# Given data:
- - - - - - -

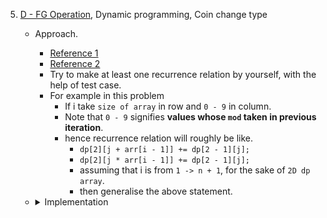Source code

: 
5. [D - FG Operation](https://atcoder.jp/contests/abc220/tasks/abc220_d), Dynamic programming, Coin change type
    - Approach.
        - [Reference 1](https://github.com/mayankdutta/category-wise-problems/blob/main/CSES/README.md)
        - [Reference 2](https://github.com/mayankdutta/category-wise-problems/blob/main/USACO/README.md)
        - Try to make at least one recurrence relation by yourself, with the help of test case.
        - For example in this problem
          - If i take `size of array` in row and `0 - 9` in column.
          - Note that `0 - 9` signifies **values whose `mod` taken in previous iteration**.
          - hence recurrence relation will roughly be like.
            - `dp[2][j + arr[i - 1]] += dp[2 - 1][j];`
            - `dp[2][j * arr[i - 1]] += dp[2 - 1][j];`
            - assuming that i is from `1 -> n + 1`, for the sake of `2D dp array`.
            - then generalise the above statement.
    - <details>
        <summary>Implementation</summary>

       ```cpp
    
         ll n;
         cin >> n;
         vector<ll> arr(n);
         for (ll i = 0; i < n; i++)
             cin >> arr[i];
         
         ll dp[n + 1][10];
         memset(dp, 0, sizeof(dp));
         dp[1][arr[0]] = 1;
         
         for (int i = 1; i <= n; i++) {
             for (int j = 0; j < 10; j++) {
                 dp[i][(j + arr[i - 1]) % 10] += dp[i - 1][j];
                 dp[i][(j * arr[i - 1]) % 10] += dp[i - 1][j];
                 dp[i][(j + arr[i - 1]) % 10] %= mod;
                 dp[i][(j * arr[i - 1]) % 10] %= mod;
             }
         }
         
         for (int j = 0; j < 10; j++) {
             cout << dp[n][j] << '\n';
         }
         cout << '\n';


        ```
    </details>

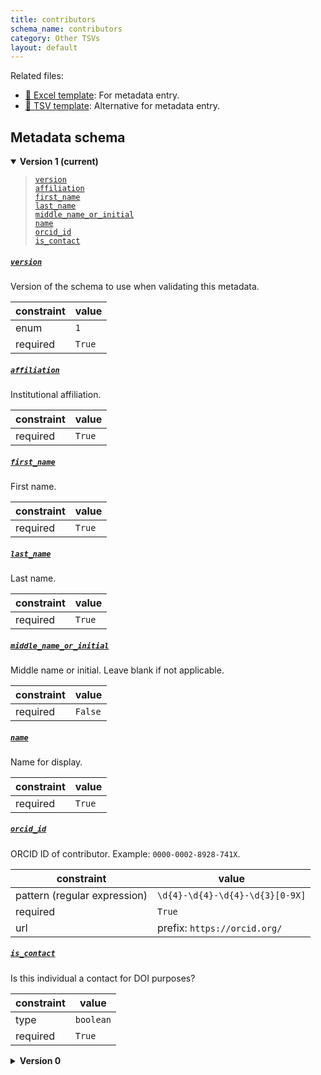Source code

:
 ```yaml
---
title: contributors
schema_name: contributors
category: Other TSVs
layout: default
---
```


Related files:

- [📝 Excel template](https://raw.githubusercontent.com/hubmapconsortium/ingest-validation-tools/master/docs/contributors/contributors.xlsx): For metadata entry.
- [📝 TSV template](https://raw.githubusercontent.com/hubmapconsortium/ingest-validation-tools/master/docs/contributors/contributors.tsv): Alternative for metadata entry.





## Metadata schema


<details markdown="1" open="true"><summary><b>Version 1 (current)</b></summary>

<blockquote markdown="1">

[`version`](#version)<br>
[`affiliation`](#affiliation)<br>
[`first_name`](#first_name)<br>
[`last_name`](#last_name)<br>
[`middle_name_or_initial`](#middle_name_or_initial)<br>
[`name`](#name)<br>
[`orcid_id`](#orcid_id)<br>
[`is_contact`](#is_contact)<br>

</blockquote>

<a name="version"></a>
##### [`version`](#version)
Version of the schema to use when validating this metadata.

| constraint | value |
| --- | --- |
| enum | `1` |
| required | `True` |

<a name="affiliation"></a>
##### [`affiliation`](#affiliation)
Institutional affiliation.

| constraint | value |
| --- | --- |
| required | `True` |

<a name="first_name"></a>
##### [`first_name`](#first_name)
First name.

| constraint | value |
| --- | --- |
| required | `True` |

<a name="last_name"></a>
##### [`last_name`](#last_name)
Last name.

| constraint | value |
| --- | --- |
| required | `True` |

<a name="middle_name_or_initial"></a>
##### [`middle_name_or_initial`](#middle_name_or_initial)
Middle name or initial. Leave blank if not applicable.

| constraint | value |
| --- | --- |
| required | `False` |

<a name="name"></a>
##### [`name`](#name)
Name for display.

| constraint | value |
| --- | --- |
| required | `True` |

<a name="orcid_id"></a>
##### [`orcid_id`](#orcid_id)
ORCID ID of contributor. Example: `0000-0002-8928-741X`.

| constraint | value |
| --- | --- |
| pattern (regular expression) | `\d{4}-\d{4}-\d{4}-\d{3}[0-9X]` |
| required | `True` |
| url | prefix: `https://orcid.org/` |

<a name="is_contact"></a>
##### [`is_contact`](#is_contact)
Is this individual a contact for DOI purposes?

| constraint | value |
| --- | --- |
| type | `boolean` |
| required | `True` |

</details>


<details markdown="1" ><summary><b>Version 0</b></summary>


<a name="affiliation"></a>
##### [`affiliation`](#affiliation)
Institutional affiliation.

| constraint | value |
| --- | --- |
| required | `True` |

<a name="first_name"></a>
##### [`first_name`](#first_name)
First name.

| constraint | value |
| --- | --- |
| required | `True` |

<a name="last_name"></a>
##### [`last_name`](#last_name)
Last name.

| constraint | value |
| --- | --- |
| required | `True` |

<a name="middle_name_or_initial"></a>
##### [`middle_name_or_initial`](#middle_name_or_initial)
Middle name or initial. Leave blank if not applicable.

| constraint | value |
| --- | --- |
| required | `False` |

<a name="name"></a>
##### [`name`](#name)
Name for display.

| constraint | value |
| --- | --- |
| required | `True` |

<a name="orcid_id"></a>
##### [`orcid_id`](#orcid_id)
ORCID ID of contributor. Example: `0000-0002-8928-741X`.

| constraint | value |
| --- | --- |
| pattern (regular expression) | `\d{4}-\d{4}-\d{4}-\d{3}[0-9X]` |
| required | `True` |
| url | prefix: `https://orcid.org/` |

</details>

- - - - - - -

# Exercise goal:
Reproduce each entry word for word and cut the images.

# Worked solution:
Source code

: 
5. [D - FG Operation](https://atcoder.jp/contests/abc220/tasks/abc220_d), Dynamic programming, Coin change type
    - Approach.
        - [Reference 1](https://github.com/mayankdutta/category-wise-problems/blob/main/CSES/README.md)
        - [Reference 2](https://github.com/mayankdutta/category-wise-problems/blob/main/USACO/README.md)
        - Try to make at least one recurrence relation by yourself, with the help of test case.
        - For example in this problem
          - If i take `size of array` in row and `0 - 9` in column.
          - Note that `0 - 9` signifies **values whose `mod` taken in previous iteration**.
          - hence recurrence relation will roughly be like.
            - `dp[2][j + arr[i - 1]] += dp[2 - 1][j];`
            - `dp[2][j * arr[i - 1]] += dp[2 - 1][j];`
            - assuming that i is from `1 -> n + 1`, for the sake of `2D dp array`.
            - then generalise the above statement.
    - <details>
        <summary>Implementation</summary>

       ```cpp
    
         ll n;
         cin >> n;
         vector<ll> arr(n);
         for (ll i = 0; i < n; i++)
             cin >> arr[i];
         
         ll dp[n + 1][10];
         memset(dp, 0, sizeof(dp));
         dp[1][arr[0]] = 1;
         
         for (int i = 1; i <= n; i++) {
             for (int j = 0; j < 10; j++) {
                 dp[i][(j + arr[i - 1]) % 10] += dp[i - 1][j];
                 dp[i][(j * arr[i - 1]) % 10] += dp[i - 1][j];
                 dp[i][(j + arr[i - 1]) % 10] %= mod;
                 dp[i][(j * arr[i - 1]) % 10] %= mod;
             }
         }
         
         for (int j = 0; j < 10; j++) {
             cout << dp[n][j] << '\n';
         }
         cout << '\n';


        ```
    </details>

Source code

:
 ```yaml
---
title: contributors
schema_name: contributors
category: Other TSVs
layout: default
---
```


Related files:

- [📝 Excel template](https://raw.githubusercontent.com/hubmapconsortium/ingest-validation-tools/master/docs/contributors/contributors.xlsx): For metadata entry.
- [📝 TSV template](https://raw.githubusercontent.com/hubmapconsortium/ingest-validation-tools/master/docs/contributors/contributors.tsv): Alternative for metadata entry.





## Metadata schema


<details markdown="1" open="true"><summary><b>Version 1 (current)</b></summary>

<blockquote markdown="1">

[`version`](#version)<br>
[`affiliation`](#affiliation)<br>
[`first_name`](#first_name)<br>
[`last_name`](#last_name)<br>
[`middle_name_or_initial`](#middle_name_or_initial)<br>
[`name`](#name)<br>
[`orcid_id`](#orcid_id)<br>
[`is_contact`](#is_contact)<br>

</blockquote>

<a name="version"></a>
##### [`version`](#version)
Version of the schema to use when validating this metadata.

| constraint | value |
| --- | --- |
| enum | `1` |
| required | `True` |

<a name="affiliation"></a>
##### [`affiliation`](#affiliation)
Institutional affiliation.

| constraint | value |
| --- | --- |
| required | `True` |

<a name="first_name"></a>
##### [`first_name`](#first_name)
First name.

| constraint | value |
| --- | --- |
| required | `True` |

<a name="last_name"></a>
##### [`last_name`](#last_name)
Last name.

| constraint | value |
| --- | --- |
| required | `True` |

<a name="middle_name_or_initial"></a>
##### [`middle_name_or_initial`](#middle_name_or_initial)
Middle name or initial. Leave blank if not applicable.

| constraint | value |
| --- | --- |
| required | `False` |

<a name="name"></a>
##### [`name`](#name)
Name for display.

| constraint | value |
| --- | --- |
| required | `True` |

<a name="orcid_id"></a>
##### [`orcid_id`](#orcid_id)
ORCID ID of contributor. Example: `0000-0002-8928-741X`.

| constraint | value |
| --- | --- |
| pattern (regular expression) | `\d{4}-\d{4}-\d{4}-\d{3}[0-9X]` |
| required | `True` |
| url | prefix: `https://orcid.org/` |

<a name="is_contact"></a>
##### [`is_contact`](#is_contact)
Is this individual a contact for DOI purposes?

| constraint | value |
| --- | --- |
| type | `boolean` |
| required | `True` |

</details>


<details markdown="1" ><summary><b>Version 0</b></summary>


<a name="affiliation"></a>
##### [`affiliation`](#affiliation)
Institutional affiliation.

| constraint | value |
| --- | --- |
| required | `True` |

<a name="first_name"></a>
##### [`first_name`](#first_name)
First name.

| constraint | value |
| --- | --- |
| required | `True` |

<a name="last_name"></a>
##### [`last_name`](#last_name)
Last name.

| constraint | value |
| --- | --- |
| required | `True` |

<a name="middle_name_or_initial"></a>
##### [`middle_name_or_initial`](#middle_name_or_initial)
Middle name or initial. Leave blank if not applicable.

| constraint | value |
| --- | --- |
| required | `False` |

<a name="name"></a>
##### [`name`](#name)
Name for display.

| constraint | value |
| --- | --- |
| required | `True` |

<a name="orcid_id"></a>
##### [`orcid_id`](#orcid_id)
ORCID ID of contributor. Example: `0000-0002-8928-741X`.

| constraint | value |
| --- | --- |
| pattern (regular expression) | `\d{4}-\d{4}-\d{4}-\d{3}[0-9X]` |
| required | `True` |
| url | prefix: `https://orcid.org/` |

</details>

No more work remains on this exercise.